## Exercise
Print, in exact form, the lines below from the one containing "A component of" through the one containing "We depict each", and omit all others.
□ □ □
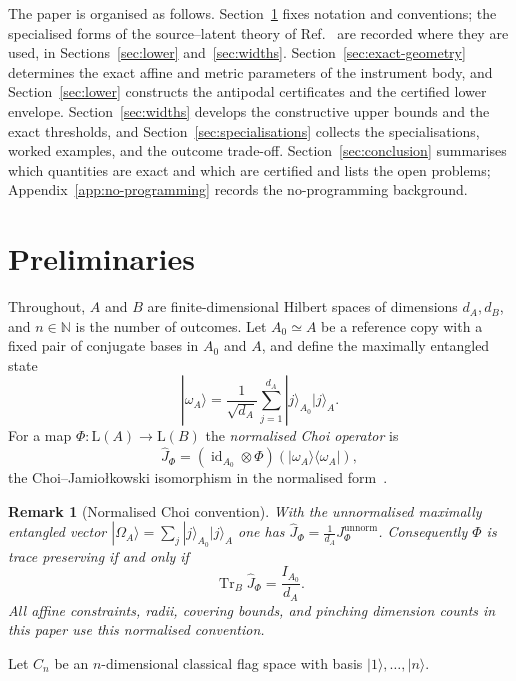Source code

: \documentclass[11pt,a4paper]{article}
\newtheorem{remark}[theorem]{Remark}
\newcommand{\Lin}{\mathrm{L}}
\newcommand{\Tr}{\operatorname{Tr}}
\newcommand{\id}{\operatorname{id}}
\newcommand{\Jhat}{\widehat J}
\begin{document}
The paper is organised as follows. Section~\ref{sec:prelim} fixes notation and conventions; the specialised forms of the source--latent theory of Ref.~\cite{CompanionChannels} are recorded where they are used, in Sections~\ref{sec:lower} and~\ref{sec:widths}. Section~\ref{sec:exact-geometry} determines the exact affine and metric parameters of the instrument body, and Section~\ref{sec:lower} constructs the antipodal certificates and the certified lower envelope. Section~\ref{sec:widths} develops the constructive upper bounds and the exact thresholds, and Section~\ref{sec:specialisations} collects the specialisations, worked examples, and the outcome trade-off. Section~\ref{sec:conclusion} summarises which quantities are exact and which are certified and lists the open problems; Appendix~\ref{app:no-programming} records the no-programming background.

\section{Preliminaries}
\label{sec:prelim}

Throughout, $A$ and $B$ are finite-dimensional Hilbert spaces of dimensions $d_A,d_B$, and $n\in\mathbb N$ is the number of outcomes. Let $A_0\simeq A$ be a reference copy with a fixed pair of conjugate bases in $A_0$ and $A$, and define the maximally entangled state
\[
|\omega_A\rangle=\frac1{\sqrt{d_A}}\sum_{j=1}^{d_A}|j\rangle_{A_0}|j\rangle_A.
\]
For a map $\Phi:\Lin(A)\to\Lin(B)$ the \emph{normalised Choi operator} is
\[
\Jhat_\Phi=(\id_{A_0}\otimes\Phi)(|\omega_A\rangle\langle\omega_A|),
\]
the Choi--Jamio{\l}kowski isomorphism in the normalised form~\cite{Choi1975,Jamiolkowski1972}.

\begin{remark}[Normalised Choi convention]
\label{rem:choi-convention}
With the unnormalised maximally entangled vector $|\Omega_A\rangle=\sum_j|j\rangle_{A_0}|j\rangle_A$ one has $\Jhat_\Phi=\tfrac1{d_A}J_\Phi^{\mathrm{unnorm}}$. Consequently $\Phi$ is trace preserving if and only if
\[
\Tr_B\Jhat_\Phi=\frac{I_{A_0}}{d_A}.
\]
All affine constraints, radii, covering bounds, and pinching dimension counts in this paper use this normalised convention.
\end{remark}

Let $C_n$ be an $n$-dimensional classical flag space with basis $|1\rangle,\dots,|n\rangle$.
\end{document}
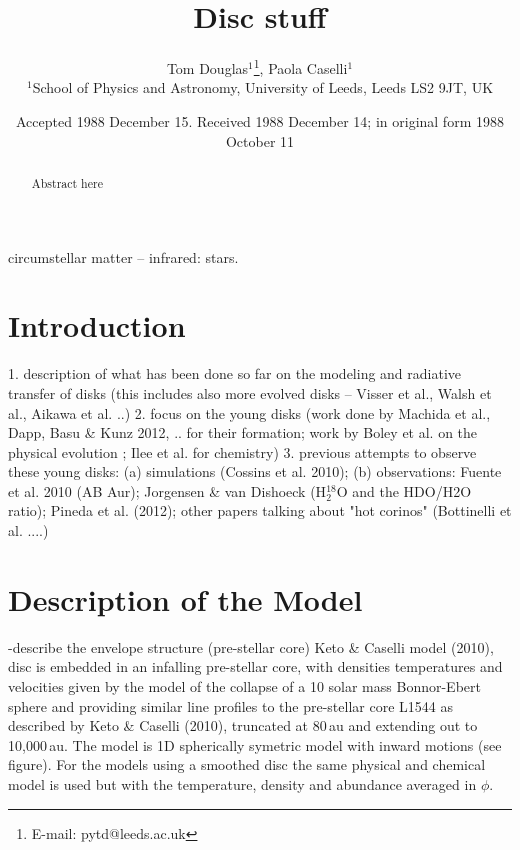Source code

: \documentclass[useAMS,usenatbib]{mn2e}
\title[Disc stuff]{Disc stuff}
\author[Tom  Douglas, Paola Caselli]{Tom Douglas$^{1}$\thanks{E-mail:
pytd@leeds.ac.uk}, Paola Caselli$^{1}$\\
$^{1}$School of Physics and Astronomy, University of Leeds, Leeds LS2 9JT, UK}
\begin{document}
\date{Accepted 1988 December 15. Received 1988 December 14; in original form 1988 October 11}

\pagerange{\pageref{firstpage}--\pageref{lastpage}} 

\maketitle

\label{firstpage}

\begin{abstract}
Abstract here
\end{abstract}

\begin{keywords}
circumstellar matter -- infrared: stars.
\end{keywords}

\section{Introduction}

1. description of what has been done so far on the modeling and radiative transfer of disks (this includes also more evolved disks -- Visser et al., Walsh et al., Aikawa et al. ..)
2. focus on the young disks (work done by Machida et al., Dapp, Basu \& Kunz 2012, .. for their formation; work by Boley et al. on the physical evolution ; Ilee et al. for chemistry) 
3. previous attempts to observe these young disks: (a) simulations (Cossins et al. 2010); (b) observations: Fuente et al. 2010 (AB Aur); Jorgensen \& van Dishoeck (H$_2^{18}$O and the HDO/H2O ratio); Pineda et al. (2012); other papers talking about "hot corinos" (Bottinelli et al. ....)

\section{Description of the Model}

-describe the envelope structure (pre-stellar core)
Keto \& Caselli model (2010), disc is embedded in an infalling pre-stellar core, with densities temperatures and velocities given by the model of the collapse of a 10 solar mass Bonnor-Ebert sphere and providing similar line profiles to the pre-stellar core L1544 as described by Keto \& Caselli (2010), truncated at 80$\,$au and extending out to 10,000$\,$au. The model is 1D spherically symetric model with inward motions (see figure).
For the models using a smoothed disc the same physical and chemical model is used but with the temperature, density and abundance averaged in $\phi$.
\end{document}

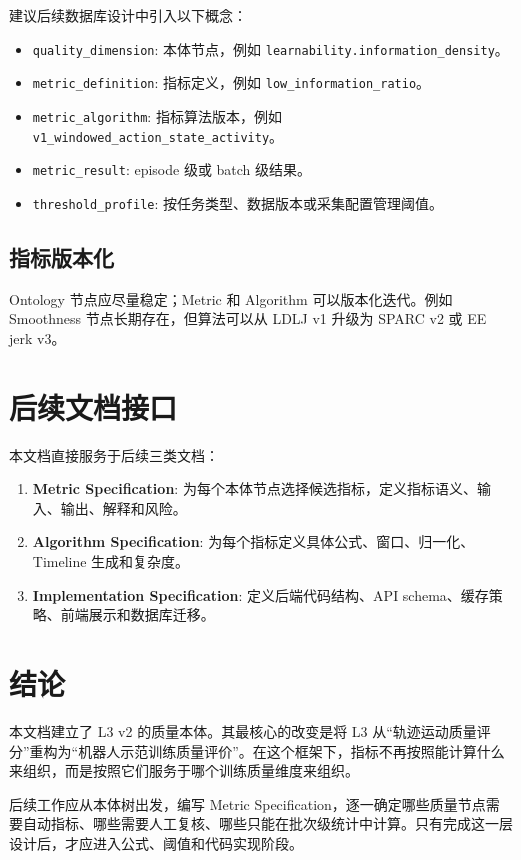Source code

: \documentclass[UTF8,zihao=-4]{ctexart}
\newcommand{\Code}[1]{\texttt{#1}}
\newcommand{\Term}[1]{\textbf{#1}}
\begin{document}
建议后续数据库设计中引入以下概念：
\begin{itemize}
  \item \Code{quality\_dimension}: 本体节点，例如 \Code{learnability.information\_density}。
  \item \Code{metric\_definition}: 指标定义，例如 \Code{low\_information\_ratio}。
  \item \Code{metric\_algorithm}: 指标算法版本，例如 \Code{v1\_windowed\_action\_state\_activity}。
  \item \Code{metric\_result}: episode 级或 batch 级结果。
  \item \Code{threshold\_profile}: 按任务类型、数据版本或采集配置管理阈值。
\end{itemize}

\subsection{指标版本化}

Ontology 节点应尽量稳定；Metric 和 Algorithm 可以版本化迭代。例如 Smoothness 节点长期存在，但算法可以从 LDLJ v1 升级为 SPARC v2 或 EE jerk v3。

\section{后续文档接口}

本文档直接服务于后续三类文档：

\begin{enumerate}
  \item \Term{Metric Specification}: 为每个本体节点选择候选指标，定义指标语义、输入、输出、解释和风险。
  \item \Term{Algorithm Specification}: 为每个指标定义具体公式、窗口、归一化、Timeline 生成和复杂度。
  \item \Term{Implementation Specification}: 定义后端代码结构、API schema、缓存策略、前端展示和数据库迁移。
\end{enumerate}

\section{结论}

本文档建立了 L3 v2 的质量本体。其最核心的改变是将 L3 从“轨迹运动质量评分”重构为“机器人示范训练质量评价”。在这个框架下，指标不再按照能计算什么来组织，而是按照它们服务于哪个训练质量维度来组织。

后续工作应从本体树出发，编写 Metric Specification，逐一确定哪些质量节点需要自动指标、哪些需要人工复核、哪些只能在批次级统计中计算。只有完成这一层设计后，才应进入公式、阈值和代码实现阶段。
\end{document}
□ □ □
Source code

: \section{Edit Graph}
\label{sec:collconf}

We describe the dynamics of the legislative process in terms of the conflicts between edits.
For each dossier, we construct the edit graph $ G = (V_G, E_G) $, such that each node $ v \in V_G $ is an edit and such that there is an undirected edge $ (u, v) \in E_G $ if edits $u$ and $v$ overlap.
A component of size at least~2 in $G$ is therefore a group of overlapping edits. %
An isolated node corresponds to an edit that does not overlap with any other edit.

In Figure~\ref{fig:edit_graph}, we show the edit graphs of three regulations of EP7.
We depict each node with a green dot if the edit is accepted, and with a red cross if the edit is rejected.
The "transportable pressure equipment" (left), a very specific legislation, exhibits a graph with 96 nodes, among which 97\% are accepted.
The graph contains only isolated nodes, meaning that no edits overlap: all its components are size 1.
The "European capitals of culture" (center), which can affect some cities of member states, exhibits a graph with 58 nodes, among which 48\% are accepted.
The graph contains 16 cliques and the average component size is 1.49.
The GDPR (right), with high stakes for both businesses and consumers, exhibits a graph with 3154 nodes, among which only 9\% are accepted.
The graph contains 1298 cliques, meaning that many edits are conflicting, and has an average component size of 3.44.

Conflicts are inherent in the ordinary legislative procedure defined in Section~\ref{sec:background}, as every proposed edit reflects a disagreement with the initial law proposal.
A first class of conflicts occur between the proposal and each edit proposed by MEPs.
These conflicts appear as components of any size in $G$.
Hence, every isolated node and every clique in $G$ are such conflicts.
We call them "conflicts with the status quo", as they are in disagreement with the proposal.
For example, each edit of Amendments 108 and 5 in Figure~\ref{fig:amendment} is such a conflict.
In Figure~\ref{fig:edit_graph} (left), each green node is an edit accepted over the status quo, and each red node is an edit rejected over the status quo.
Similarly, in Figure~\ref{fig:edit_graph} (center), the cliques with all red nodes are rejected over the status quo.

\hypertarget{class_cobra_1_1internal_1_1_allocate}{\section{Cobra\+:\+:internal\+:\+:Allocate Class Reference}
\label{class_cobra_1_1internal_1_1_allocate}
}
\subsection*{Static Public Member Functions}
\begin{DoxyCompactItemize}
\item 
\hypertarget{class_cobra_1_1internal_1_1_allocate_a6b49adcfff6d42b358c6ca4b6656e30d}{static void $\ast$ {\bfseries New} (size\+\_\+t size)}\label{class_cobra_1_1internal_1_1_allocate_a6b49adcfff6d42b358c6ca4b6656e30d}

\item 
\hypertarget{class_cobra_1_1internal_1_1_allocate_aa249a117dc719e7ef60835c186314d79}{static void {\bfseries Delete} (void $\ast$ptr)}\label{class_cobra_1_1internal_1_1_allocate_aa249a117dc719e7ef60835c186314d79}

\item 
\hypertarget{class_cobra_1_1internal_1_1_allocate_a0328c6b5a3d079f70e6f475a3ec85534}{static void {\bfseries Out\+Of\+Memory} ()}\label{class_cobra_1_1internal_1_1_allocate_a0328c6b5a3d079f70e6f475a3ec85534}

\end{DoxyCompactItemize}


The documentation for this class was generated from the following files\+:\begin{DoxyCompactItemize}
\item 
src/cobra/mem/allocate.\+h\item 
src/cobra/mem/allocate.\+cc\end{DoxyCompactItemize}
□ □ □
## Exercise solution
A component of size at least~2 in $G$ is therefore a group of overlapping edits. %
An isolated node corresponds to an edit that does not overlap with any other edit.

In Figure~\ref{fig:edit_graph}, we show the edit graphs of three regulations of EP7.
We depict each node with a green dot if the edit is accepted, and with a red cross if the edit is rejected.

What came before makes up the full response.